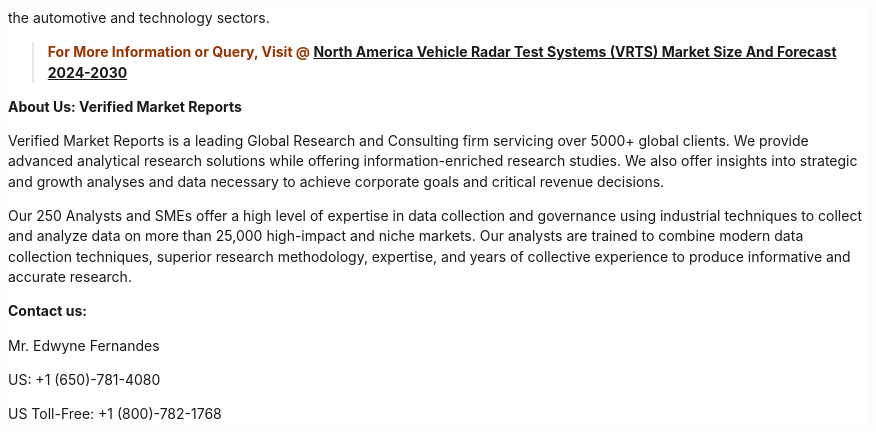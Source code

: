 the automotive and technology sectors.</p> </li></ol></p><blockquote><p><span style="color: #993300;"><strong>For More Information or Query, Visit @ <a href="https://www.verifiedmarketreports.com/product/vehicle-radar-test-systems-vrts-market/">North America Vehicle Radar Test Systems (VRTS) Market Size And Forecast 2024-2030</a></strong></span></p></blockquote><p><strong>About Us: Verified Market Reports</strong></p><p>Verified Market Reports is a leading Global Research and Consulting firm servicing over 5000+ global clients. We provide advanced analytical research solutions while offering information-enriched research studies. We also offer insights into strategic and growth analyses and data necessary to achieve corporate goals and critical revenue decisions.</p><p>Our 250 Analysts and SMEs offer a high level of expertise in data collection and governance using industrial techniques to collect and analyze data on more than 25,000 high-impact and niche markets. Our analysts are trained to combine modern data collection techniques, superior research methodology, expertise, and years of collective experience to produce informative and accurate research.</p><p><strong>Contact us:</strong></p><p>Mr. Edwyne Fernandes</p><p>US: +1 (650)-781-4080</p><p>US Toll-Free: +1 (800)-782-1768</p>
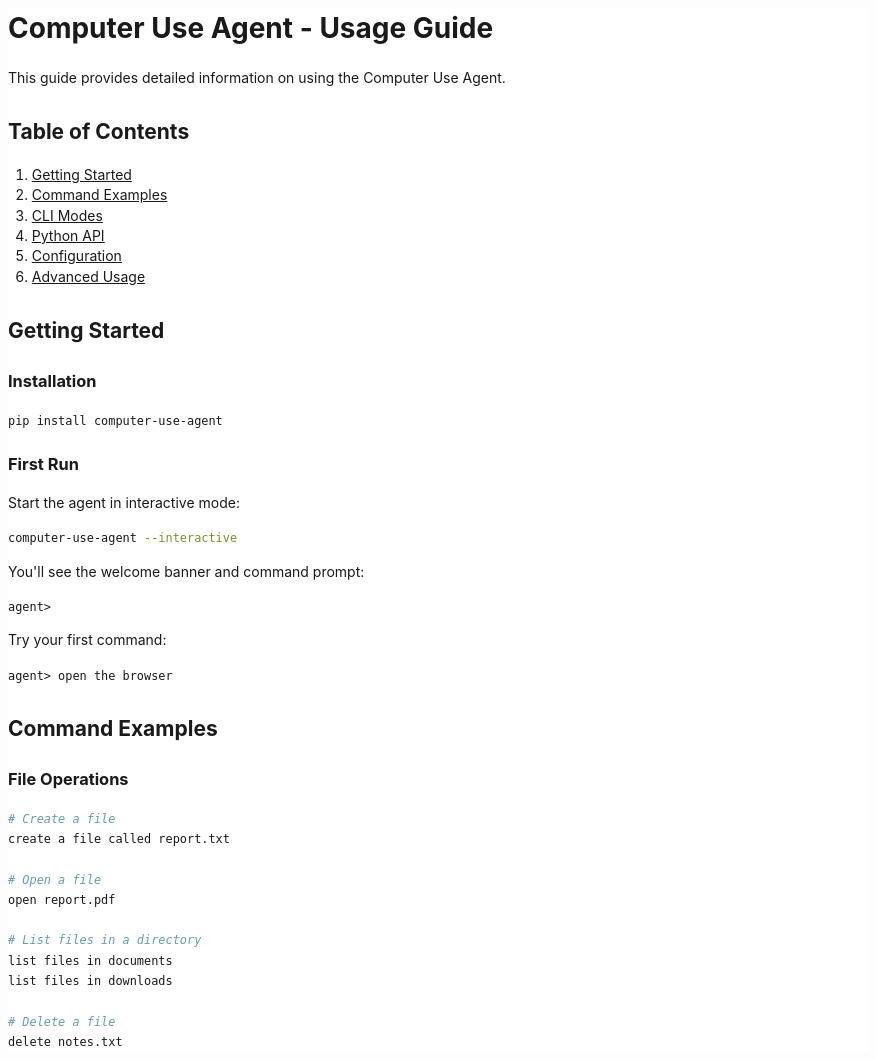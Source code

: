 # Computer Use Agent - Usage Guide

This guide provides detailed information on using the Computer Use Agent.

## Table of Contents

1. [Getting Started](#getting-started)
2. [Command Examples](#command-examples)
3. [CLI Modes](#cli-modes)
4. [Python API](#python-api)
5. [Configuration](#configuration)
6. [Advanced Usage](#advanced-usage)

## Getting Started

### Installation

```bash
pip install computer-use-agent
```

### First Run

Start the agent in interactive mode:

```bash
computer-use-agent --interactive
```

You'll see the welcome banner and command prompt:

```
agent>
```

Try your first command:

```
agent> open the browser
```

## Command Examples

### File Operations

```bash
# Create a file
create a file called report.txt

# Open a file
open report.pdf

# List files in a directory
list files in documents
list files in downloads

# Delete a file
delete notes.txt
```
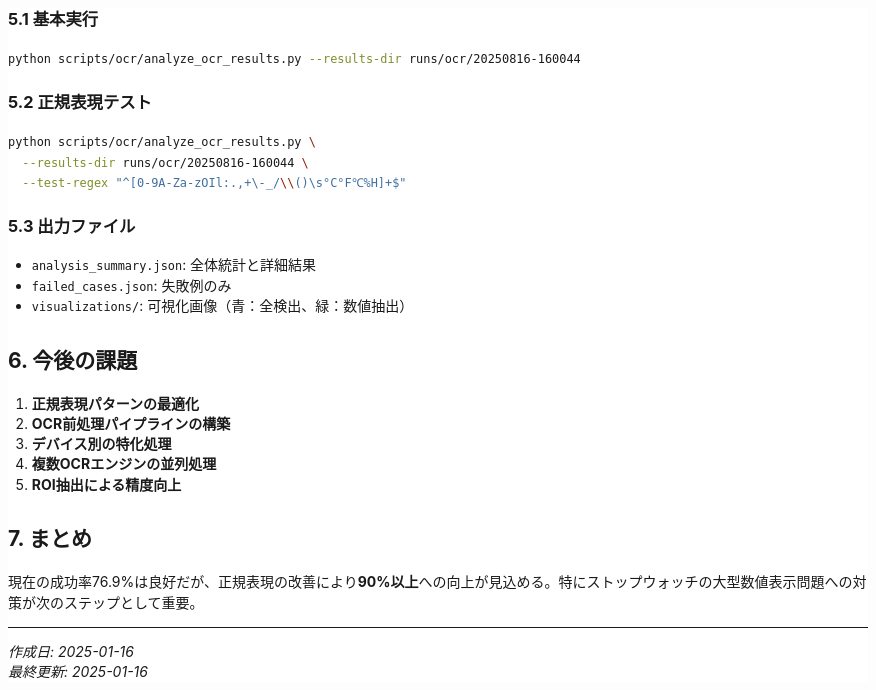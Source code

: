 ### 5.1 基本実行
```bash
python scripts/ocr/analyze_ocr_results.py --results-dir runs/ocr/20250816-160044
```

### 5.2 正規表現テスト
```bash
python scripts/ocr/analyze_ocr_results.py \
  --results-dir runs/ocr/20250816-160044 \
  --test-regex "^[0-9A-Za-zOIl:.,+\-_/\\()\s°C°F℃%H]+$"
```

### 5.3 出力ファイル
- `analysis_summary.json`: 全体統計と詳細結果
- `failed_cases.json`: 失敗例のみ
- `visualizations/`: 可視化画像（青：全検出、緑：数値抽出）

## 6. 今後の課題

1. **正規表現パターンの最適化**
2. **OCR前処理パイプラインの構築**
3. **デバイス別の特化処理**
4. **複数OCRエンジンの並列処理**
5. **ROI抽出による精度向上**

## 7. まとめ

現在の成功率76.9%は良好だが、正規表現の改善により**90%以上**への向上が見込める。特にストップウォッチの大型数値表示問題への対策が次のステップとして重要。

---
*作成日: 2025-01-16*  
*最終更新: 2025-01-16* 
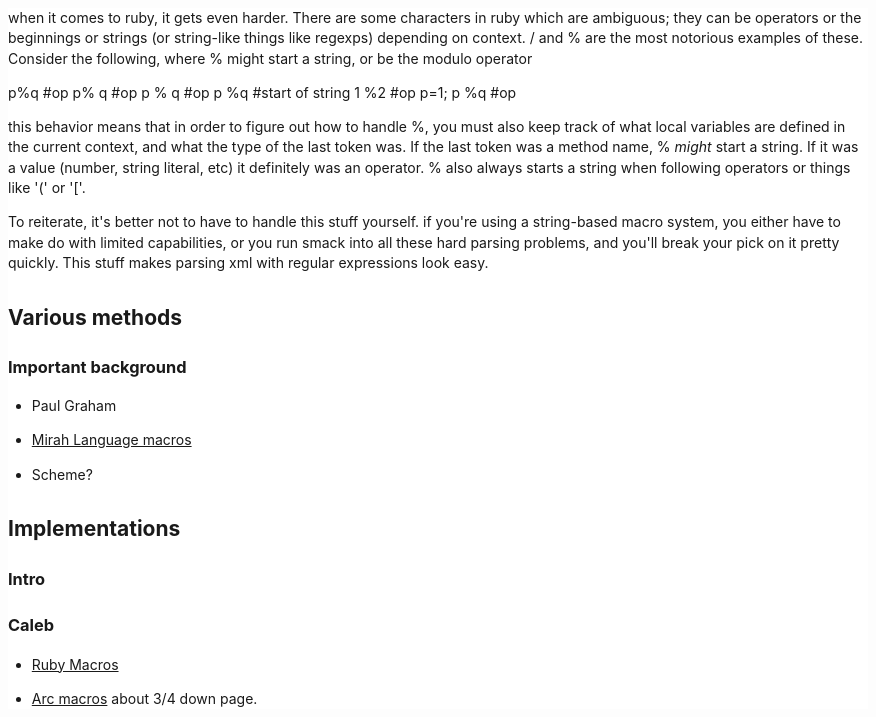 
when it comes to ruby, it gets even harder. There are some characters in ruby which are 
ambiguous; they can be operators or the beginnings or strings (or string-like things like
regexps) depending on context. / and % are the most notorious examples of these. Consider the 
following, where % might start a string, or be the modulo operator

p%q  #op
p% q  #op
p % q  #op
p %q  #start of string
1 %2  #op
p=1; p %q  #op

this behavior means that in order to figure out how to handle %, you must also keep track of 
what local variables are defined in the current context, and what the type of the last token was.
If the last token was a method name, % _might_ start a string. If it was a value (number, string literal, etc)
it definitely was an operator. % also always starts a string when following operators or things like '(' or '['.


To reiterate, it's better not to have to handle this stuff yourself. if you're using a string-based macro system,
you either have to make do with limited capabilities, or you run smack into all these hard parsing problems, and 
you'll break your pick on it pretty quickly. This stuff makes parsing xml with regular expressions look easy.



## Various methods


### Important background 

* Paul Graham

* [Mirah Language macros](http://www.mirah.org/wiki/Macros)

* Scheme?




## Implementations


### Intro



### Caleb



* [Ruby Macros](http://github.com/coatl/rubymacros) 


* [Arc macros](http://ycombinator.com/arc/tut.txt) about 3/4 down page.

• _Task_:
Give an exact copy of the entries, excluding all pictures.

• _Solution to this problem_:
Source code

: the automotive and technology sectors.</p> </li></ol></p><blockquote><p><span style="color: #993300;"><strong>For More Information or Query, Visit @ <a href="https://www.verifiedmarketreports.com/product/vehicle-radar-test-systems-vrts-market/">North America Vehicle Radar Test Systems (VRTS) Market Size And Forecast 2024-2030</a></strong></span></p></blockquote><p><strong>About Us: Verified Market Reports</strong></p><p>Verified Market Reports is a leading Global Research and Consulting firm servicing over 5000+ global clients. We provide advanced analytical research solutions while offering information-enriched research studies. We also offer insights into strategic and growth analyses and data necessary to achieve corporate goals and critical revenue decisions.</p><p>Our 250 Analysts and SMEs offer a high level of expertise in data collection and governance using industrial techniques to collect and analyze data on more than 25,000 high-impact and niche markets. Our analysts are trained to combine modern data collection techniques, superior research methodology, expertise, and years of collective experience to produce informative and accurate research.</p><p><strong>Contact us:</strong></p><p>Mr. Edwyne Fernandes</p><p>US: +1 (650)-781-4080</p><p>US Toll-Free: +1 (800)-782-1768</p>
Source code

: # Computer Use Agent - Usage Guide

This guide provides detailed information on using the Computer Use Agent.

## Table of Contents

1. [Getting Started](#getting-started)
2. [Command Examples](#command-examples)
3. [CLI Modes](#cli-modes)
4. [Python API](#python-api)
5. [Configuration](#configuration)
6. [Advanced Usage](#advanced-usage)

## Getting Started

### Installation

```bash
pip install computer-use-agent
```

### First Run

Start the agent in interactive mode:

```bash
computer-use-agent --interactive
```

You'll see the welcome banner and command prompt:

```
agent>
```

Try your first command:

```
agent> open the browser
```

## Command Examples

### File Operations

```bash
# Create a file
create a file called report.txt

# Open a file
open report.pdf

# List files in a directory
list files in documents
list files in downloads

# Delete a file
delete notes.txt
```
Source code

: ### 5.1 基本実行
```bash
python scripts/ocr/analyze_ocr_results.py --results-dir runs/ocr/20250816-160044
```

### 5.2 正規表現テスト
```bash
python scripts/ocr/analyze_ocr_results.py \
  --results-dir runs/ocr/20250816-160044 \
  --test-regex "^[0-9A-Za-zOIl:.,+\-_/\\()\s°C°F℃%H]+$"
```

### 5.3 出力ファイル
- `analysis_summary.json`: 全体統計と詳細結果
- `failed_cases.json`: 失敗例のみ
- `visualizations/`: 可視化画像（青：全検出、緑：数値抽出）

## 6. 今後の課題

1. **正規表現パターンの最適化**
2. **OCR前処理パイプラインの構築**
3. **デバイス別の特化処理**
4. **複数OCRエンジンの並列処理**
5. **ROI抽出による精度向上**

## 7. まとめ

現在の成功率76.9%は良好だが、正規表現の改善により**90%以上**への向上が見込める。特にストップウォッチの大型数値表示問題への対策が次のステップとして重要。

---
*作成日: 2025-01-16*  
*最終更新: 2025-01-16* 
when it comes to ruby, it gets even harder. There are some characters in ruby which are 
ambiguous; they can be operators or the beginnings or strings (or string-like things like
regexps) depending on context. / and % are the most notorious examples of these. Consider the 
following, where % might start a string, or be the modulo operator

p%q  #op
p% q  #op
p % q  #op
p %q  #start of string
1 %2  #op
p=1; p %q  #op

this behavior means that in order to figure out how to handle %, you must also keep track of 
what local variables are defined in the current context, and what the type of the last token was.
If the last token was a method name, % _might_ start a string. If it was a value (number, string literal, etc)
it definitely was an operator. % also always starts a string when following operators or things like '(' or '['.


To reiterate, it's better not to have to handle this stuff yourself. if you're using a string-based macro system,
you either have to make do with limited capabilities, or you run smack into all these hard parsing problems, and 
you'll break your pick on it pretty quickly. This stuff makes parsing xml with regular expressions look easy.



## Various methods


### Important background 

* Paul Graham

* [Mirah Language macros](http://www.mirah.org/wiki/Macros)

* Scheme?




## Implementations


### Intro



### Caleb



* [Ruby Macros](http://github.com/coatl/rubymacros) 


* [Arc macros](http://ycombinator.com/arc/tut.txt) about 3/4 down page.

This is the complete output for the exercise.